DATA PROVIDED
────

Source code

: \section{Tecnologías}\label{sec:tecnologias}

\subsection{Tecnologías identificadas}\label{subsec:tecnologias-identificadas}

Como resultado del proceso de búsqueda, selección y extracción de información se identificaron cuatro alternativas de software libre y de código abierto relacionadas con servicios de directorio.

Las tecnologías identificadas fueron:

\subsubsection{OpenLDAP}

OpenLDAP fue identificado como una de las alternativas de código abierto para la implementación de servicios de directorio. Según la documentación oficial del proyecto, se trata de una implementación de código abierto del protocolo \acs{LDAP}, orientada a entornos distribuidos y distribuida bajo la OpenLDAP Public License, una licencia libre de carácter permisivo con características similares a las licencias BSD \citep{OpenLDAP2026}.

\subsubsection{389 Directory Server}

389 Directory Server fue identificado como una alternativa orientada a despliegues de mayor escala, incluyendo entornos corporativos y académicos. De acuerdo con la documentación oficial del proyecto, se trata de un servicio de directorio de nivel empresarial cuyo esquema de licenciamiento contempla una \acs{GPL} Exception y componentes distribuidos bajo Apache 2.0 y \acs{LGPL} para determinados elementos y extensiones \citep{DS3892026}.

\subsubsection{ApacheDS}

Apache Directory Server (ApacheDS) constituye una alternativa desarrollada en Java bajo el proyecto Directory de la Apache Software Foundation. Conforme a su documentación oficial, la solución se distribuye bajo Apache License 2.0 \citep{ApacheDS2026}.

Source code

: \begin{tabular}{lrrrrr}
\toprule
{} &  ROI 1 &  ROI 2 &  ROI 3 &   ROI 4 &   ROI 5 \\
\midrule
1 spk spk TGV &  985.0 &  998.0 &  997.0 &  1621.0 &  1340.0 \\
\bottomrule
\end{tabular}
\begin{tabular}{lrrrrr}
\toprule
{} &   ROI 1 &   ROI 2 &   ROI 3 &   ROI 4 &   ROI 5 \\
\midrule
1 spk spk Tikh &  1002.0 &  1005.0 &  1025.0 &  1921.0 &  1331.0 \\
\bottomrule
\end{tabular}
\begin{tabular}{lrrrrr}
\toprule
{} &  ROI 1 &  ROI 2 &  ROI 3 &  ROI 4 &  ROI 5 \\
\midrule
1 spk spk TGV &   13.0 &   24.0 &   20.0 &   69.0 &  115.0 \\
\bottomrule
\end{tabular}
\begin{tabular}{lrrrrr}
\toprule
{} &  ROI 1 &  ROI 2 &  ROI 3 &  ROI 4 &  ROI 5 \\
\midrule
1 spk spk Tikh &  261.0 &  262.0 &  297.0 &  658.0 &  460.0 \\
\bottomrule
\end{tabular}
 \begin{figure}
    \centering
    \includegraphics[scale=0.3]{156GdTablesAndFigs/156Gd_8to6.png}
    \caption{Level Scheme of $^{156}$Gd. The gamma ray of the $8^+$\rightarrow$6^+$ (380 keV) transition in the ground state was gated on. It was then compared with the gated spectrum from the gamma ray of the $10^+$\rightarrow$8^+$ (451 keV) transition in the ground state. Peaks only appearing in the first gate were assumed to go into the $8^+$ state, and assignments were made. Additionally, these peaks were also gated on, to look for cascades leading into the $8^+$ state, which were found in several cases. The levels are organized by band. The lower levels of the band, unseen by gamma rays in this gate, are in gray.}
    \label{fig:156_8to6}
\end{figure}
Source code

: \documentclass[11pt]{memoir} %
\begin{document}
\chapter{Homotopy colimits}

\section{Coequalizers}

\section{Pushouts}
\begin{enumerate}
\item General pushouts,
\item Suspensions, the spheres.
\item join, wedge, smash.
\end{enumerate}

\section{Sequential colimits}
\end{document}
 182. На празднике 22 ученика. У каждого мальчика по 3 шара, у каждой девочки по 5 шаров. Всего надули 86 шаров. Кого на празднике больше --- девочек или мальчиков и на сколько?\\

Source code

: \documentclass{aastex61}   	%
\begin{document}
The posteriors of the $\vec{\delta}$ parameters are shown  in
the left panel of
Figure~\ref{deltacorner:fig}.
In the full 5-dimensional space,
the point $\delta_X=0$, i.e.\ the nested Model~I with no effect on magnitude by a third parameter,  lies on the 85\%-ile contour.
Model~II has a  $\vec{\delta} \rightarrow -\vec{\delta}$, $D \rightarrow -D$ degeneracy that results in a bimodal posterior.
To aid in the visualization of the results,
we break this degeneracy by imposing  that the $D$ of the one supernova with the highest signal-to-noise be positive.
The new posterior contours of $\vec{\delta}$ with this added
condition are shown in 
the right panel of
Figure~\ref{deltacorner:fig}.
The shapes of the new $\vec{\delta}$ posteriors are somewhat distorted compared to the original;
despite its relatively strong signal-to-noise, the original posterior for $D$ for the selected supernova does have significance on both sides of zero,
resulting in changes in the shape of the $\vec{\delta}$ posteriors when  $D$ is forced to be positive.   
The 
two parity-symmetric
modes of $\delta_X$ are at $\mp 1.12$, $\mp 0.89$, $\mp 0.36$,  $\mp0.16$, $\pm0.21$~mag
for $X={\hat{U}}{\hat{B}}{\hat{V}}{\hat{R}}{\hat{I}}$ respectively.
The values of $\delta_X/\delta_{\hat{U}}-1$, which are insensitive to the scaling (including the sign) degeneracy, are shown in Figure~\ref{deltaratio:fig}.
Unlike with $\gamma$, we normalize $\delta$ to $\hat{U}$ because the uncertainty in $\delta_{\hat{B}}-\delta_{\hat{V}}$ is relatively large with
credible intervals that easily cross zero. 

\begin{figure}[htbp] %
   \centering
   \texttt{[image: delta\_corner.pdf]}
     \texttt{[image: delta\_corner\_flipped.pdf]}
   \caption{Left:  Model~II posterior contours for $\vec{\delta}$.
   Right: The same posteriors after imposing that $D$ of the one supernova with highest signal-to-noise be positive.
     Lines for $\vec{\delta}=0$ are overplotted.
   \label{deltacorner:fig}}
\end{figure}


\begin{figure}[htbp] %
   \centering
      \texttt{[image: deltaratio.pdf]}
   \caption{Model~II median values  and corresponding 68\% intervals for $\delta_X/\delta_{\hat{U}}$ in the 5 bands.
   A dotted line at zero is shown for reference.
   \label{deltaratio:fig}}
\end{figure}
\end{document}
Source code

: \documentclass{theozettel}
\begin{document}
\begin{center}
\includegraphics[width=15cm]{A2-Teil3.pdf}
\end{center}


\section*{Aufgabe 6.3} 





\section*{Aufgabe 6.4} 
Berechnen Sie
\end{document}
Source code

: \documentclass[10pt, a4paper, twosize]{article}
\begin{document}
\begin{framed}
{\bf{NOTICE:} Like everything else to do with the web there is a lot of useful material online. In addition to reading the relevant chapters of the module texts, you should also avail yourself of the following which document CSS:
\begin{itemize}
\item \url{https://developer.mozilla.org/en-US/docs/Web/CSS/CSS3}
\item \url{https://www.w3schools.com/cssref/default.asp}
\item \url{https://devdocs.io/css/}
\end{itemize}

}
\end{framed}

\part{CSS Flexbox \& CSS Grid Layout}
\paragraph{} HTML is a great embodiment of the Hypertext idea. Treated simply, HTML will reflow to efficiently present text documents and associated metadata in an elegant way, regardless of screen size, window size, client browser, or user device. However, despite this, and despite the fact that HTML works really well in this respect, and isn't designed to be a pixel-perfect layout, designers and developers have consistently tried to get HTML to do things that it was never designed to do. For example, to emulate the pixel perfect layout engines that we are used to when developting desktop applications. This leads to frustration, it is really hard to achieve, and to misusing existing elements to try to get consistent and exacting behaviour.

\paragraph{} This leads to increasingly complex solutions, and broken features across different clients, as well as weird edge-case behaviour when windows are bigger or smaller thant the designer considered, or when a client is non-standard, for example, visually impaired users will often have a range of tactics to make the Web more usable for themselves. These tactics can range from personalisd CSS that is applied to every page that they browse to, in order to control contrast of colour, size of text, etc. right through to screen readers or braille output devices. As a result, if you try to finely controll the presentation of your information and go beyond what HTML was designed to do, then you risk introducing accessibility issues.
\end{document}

────

EXERCISE GOAL
Wherever "contours" appears in the listing, report the line it is on.

YOUR RESPONSE
The new posterior contours of $\vec{\delta}$ with this added
   \caption{Left:  Model~II posterior contours for $\vec{\delta}$.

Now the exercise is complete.